# Your First (Complex) Rekall Query: Bernie Sanders Interviews

Now that you've loaded in some data and written a first simple query, let's kick it up a notch and write a query to detect all the interviews with Bernie Sanders in a small dataset. If you've read the [Rekall tech report](https://arxiv.org/abs/1910.02993), you'll already know what the end query looks like, but in this notebook we'll walk you through the whole process to arrive at that query.

We'll also take this query as an opportunity to teach you common concepts and operations that will be useful to you as you write new Rekall queries!

It may be useful to have a reference to the documentation as you go through this tutorial. Check it out [here](https://rekallpy.readthedocs.io/en/latest/)!

## Load up the data

First, let's load up data, like we did in the data loading tutorial. Run the next cell to load up face detections and visualize them.

In [1]:
from vgrid import VGridSpec, VideoMetadata, VideoBlockFormat
from vgrid_jupyter import VGridWidget
from rekall import Interval, IntervalSet, IntervalSetMapping, Bounds3D
from rekall.stdlib import ingest
from rekall.predicates import *
import urllib3, requests, os
urllib3.disable_warnings()

VIDEO_COLLECTION_BASEURL = "http://olimar.stanford.edu/hdd/rekall_tutorials/workshop"
VIDEO_METADATA_FILENAME = "data/video_meta.json"
VIDEO_ENDPOINT = "http://olimar.stanford.edu/hdd/rekall_tutorials/workshop/videos"
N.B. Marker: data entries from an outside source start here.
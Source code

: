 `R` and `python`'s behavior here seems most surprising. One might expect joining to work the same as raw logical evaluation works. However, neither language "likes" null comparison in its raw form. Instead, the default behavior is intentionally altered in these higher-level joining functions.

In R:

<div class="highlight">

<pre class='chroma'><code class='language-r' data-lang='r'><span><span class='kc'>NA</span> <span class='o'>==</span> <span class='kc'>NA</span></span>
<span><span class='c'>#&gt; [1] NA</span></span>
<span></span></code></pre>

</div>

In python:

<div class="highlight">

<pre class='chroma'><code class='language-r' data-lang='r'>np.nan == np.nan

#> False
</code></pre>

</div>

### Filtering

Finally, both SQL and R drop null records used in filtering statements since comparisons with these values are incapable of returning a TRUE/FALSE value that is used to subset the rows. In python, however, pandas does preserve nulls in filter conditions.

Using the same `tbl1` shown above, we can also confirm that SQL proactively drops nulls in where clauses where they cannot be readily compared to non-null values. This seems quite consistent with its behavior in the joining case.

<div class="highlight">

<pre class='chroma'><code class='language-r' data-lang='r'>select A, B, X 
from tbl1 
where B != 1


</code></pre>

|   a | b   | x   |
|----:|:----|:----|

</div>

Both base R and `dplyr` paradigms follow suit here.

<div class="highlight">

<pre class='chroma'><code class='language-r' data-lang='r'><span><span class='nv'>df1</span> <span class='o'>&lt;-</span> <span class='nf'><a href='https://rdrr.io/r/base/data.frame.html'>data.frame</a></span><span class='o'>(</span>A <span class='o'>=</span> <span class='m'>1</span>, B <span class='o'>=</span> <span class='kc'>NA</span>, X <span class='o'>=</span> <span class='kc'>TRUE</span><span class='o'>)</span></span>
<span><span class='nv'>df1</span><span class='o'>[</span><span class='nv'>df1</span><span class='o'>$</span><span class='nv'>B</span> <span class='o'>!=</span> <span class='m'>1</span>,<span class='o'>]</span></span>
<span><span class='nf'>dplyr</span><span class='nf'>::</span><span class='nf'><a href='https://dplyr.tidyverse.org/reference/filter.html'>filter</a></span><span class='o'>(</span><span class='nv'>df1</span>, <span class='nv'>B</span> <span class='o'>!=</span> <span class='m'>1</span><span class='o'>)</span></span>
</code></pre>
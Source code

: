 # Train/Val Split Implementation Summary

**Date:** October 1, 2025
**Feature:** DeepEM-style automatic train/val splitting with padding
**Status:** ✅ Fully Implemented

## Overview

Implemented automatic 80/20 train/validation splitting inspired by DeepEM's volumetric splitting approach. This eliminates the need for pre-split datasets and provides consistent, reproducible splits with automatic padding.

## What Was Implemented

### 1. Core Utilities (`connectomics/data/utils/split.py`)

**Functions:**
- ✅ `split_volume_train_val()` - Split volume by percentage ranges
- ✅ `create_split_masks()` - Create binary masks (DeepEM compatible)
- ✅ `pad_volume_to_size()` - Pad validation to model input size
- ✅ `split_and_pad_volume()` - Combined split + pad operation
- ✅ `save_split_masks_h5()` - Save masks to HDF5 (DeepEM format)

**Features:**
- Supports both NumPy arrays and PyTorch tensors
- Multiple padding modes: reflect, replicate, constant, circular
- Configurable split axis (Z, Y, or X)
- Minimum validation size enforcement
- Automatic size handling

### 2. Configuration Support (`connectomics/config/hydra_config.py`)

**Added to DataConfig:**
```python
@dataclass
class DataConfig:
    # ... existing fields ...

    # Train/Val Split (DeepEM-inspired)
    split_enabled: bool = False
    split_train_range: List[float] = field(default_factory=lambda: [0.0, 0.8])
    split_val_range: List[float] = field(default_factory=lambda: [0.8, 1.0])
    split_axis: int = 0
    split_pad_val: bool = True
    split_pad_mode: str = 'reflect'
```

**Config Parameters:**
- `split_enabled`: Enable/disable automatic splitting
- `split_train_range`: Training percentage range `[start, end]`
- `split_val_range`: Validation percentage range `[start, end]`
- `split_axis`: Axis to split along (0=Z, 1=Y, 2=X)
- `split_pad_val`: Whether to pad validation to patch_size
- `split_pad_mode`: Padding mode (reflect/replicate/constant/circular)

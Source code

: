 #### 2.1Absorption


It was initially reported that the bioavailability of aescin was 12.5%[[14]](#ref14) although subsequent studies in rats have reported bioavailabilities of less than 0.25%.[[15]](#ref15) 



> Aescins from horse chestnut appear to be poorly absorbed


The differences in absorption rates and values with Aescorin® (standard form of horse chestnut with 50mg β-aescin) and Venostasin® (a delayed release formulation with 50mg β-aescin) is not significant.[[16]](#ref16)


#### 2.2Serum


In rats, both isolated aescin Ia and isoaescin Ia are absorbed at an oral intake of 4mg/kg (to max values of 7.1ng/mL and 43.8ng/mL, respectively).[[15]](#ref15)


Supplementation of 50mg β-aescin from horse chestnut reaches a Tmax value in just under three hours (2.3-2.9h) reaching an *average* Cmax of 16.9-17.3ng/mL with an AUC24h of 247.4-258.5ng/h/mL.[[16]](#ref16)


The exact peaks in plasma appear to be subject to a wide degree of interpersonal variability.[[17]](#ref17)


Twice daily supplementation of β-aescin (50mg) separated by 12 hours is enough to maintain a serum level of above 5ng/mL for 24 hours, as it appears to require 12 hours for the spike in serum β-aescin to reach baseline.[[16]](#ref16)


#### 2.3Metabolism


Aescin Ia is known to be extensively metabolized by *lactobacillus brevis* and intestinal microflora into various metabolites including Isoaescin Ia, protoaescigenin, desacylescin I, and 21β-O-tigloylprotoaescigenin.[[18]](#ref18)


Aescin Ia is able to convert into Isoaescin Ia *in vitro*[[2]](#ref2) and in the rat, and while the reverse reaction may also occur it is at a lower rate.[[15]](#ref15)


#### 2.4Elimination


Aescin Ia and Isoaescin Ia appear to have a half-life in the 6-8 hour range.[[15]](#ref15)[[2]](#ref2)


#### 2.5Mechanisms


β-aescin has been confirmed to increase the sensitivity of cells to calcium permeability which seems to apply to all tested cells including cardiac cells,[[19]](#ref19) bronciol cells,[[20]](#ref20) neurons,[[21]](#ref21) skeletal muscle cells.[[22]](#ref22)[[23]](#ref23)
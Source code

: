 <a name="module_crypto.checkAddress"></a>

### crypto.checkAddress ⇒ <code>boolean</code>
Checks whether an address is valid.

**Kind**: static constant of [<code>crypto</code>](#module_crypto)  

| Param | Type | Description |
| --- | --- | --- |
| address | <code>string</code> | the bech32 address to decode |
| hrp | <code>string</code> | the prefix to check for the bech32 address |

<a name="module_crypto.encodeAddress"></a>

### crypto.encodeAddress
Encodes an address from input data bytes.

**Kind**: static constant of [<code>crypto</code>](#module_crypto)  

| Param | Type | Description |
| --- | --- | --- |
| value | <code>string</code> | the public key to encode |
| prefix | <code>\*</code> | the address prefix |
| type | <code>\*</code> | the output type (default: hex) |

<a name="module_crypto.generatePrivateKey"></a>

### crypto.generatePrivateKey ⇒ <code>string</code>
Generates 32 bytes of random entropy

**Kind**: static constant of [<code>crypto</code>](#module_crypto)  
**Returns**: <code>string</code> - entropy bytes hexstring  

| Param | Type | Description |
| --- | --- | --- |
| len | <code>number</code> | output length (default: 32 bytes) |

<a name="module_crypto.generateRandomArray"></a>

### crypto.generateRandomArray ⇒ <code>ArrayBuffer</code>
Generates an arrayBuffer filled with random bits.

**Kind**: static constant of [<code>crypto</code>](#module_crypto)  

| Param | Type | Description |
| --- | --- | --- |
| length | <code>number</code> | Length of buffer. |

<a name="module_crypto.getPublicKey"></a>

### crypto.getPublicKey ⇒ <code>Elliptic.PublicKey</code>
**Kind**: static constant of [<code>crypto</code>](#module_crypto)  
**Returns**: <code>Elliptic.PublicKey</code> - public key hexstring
req = requests.get(os.path.join(VIDEO_COLLECTION_BASEURL, VIDEO_METADATA_FILENAME), verify=False)
video_collection = req.json()

video_metadata = [
    VideoMetadata(v["path"], v["id"], v["fps"], int(v["num_frames"]), v["width"], v["height"])
    for v in video_collection
]

# Load the JSON file from the server
FACES_JSON = "data/faces.json"
req = requests.get(os.path.join(VIDEO_COLLECTION_BASEURL, FACES_JSON), verify=False)
faces_json = req.json()

# Load the face bounding boxes into Rekall
faces_ism = ingest.ism_from_iterable_with_schema_bounds3D(
    faces_json,
    ingest.getter_accessor,
    {
        'key': 'video_id',
        't1': 'frame_number', # NOTE that the JSON format has frame timestamps!
        't2': 'frame_number',
        'x1': 'x1',
        'x2': 'x2',
        'y1': 'y1',
        'y2': 'y2'
    },
    with_payload = lambda json_obj: json_obj
)

# Convert from frames to seconds
video_meta_by_id = {
    vm.id: vm
    for vm in video_metadata
}

faces_ism = faces_ism.map(
    lambda face: Interval(
        Bounds3D(
            # We convert from frames to seconds, and account for temporal downsampling
            face['t1'] / video_meta_by_id[face['payload']['video_id']].fps - 1.5,
            face['t2'] / video_meta_by_id[face['payload']['video_id']].fps + 1.5,
            face['x1'], face['x2'], face['y1'], face['y2']
        ),
        face['payload']
    )
)

# Display in VGrid
vgrid_spec = VGridSpec(
    video_meta = video_metadata,
    vis_format = VideoBlockFormat(imaps = [
        ('faces', faces_ism)
    ]),
    video_endpoint = VIDEO_ENDPOINT
)
VGridWidget(vgrid_spec = vgrid_spec.to_json_compressed())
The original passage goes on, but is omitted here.